Like a bad sequel, the nightmare from yesterday continued today.
After telling myself that nothing is gonna get on my nerves today, I walked into the ward, determined to have a pleasant round, come what may.
Not so. What came was a very frantic daughter of a patient dying from malignancy. In a trembling voice, she said: (translated from Chinese)
“Doctor, you must let my father go home today. He knows he is dying and he wants to die at home! He said got pain here….” jabbing her pudgy fingers repeatedly at MY ribs!
I gently grabbed hold of her fingers and in a firm but gentle voice told her: “Do not touch me…!”
Truth be told, I dislike being touched, especially by shaking, trembling and panicky people with pudgy fingers.
Isn’t it a form of assault?
Anyway, on further inquiry, it turned out that the patient suddenly decided today he wants to go home and die. The daughter said he started speaking strange things and took it as a sign the end is near.
I immediately assigned a house officer to speed up the process of discharging the patient and assured the family members that the process will be done quickly and an ambulance with oxygen supply be made ready at the earliest to transport the patient home.

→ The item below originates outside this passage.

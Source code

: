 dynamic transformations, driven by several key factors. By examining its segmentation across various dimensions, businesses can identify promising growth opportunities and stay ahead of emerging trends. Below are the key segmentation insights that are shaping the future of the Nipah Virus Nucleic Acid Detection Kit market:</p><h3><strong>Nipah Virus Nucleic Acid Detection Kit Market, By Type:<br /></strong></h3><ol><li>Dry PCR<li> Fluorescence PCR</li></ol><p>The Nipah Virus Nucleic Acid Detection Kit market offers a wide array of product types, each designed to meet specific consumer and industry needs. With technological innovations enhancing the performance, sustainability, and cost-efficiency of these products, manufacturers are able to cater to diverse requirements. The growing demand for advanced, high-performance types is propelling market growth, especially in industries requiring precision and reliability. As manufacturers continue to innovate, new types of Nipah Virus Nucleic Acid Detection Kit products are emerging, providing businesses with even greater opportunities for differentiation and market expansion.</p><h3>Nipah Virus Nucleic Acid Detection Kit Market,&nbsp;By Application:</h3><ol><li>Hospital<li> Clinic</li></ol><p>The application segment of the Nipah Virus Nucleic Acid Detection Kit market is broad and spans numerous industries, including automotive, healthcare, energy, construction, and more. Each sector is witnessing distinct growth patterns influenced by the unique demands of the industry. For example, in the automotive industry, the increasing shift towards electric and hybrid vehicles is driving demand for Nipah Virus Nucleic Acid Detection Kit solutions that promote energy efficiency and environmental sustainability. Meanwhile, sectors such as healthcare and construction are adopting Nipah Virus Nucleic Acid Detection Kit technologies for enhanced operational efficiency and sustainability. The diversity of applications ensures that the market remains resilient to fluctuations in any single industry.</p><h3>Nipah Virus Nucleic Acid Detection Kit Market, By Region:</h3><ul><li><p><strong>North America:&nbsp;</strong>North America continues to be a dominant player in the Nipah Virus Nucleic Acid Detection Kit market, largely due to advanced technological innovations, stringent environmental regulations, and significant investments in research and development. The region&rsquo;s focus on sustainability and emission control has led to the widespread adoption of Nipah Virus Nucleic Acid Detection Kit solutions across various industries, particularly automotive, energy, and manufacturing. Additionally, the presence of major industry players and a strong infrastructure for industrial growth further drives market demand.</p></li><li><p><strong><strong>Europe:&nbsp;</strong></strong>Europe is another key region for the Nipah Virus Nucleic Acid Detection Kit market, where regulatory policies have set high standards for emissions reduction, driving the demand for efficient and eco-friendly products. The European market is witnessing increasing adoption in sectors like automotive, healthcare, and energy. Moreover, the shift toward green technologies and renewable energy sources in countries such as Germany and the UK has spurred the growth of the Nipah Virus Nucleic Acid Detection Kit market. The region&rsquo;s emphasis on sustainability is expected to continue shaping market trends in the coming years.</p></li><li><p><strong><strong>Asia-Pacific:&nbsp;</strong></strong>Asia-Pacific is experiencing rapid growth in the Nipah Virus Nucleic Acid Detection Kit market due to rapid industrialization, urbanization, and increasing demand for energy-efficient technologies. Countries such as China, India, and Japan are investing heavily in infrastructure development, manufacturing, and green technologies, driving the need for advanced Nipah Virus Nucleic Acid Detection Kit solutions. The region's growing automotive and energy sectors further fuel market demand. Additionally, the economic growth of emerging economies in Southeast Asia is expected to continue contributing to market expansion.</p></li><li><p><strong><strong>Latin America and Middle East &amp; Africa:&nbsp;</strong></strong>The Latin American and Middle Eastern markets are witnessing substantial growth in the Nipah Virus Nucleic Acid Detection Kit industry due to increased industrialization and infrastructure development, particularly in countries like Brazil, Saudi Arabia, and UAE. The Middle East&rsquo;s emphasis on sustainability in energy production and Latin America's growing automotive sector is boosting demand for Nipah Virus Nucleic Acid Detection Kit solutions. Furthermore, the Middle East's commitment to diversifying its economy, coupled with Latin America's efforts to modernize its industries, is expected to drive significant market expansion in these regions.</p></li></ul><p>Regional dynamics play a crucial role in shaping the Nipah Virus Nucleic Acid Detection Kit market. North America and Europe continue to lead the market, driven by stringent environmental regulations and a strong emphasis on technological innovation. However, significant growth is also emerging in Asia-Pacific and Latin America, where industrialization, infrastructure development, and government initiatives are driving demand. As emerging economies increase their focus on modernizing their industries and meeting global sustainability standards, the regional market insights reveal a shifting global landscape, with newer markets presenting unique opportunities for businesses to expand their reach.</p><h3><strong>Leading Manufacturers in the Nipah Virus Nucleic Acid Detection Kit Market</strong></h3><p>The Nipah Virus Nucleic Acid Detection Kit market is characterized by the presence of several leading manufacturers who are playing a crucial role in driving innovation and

Unfortunately the patient had a chest tube attached to one side of his chest. I informed the family that it would take an hour at least to organize everything so that the chest tube can be removed before he could be let home. They said, “ok”.
The wife said “ok”
Another son said “ok”
Another daughter (they seem to appear from thin air), came up to me and asked me to re-ask the patient (her father) again if he really wants to go home! I replied, “it was your decision to take him home, so why the need to ask him?’
She said, “ok”, in between sobs.
Meanwhile, I reminded the whole family that 2 days ago, I did raise the issue of them taking the patient home as the prognosis was grave but they didn’t want to consider the matter. They all nodded in agreement.
And so, with a speed seldom seen in the civil service, the chest tube was removed and the paper work was done!
This is where the plot thickens and the nightmare intensifies!
Meanwhile…another son (good grief…how big is this family anyway…?!) apparently went off to consult a Chinese deity and was informed by the deity (I didn’t ask which one) that his father would surely recover and even spend Chinese New Year, in the pink of health! And so he called his mother on the phone and relayed the ‘good news’!
Then the mother came up to me, just as I was about to leave the ward for my clinic downstairs and she said:
“Uh…doctor, can my hubby be kept here in the hospital?”
I almost ruptured a few arteries in my brain on hearing it.
“Why?”, I asked in a quiet even tone (remembering my vow not to let anything fray my nerves today).
“Well, my son consulted a deity just now and the deity said, my hubby will recover and definitely spend Chinese New Year! So we want to keep him here! Can ah? Can ah?”
“But we just took our his chest tube, made the ambulance arrangements, and did all the paper work!”, I replied.
“Oh….hmmm…so cannot keep him here hor?”, she asked again.
They decided to take him home.
I hate to contradict their deity but I seriously do not think the patient will be able to live till CNY.
Gaargh!!!! I have Acute Intensivus Distressus Syndrome (AIDS).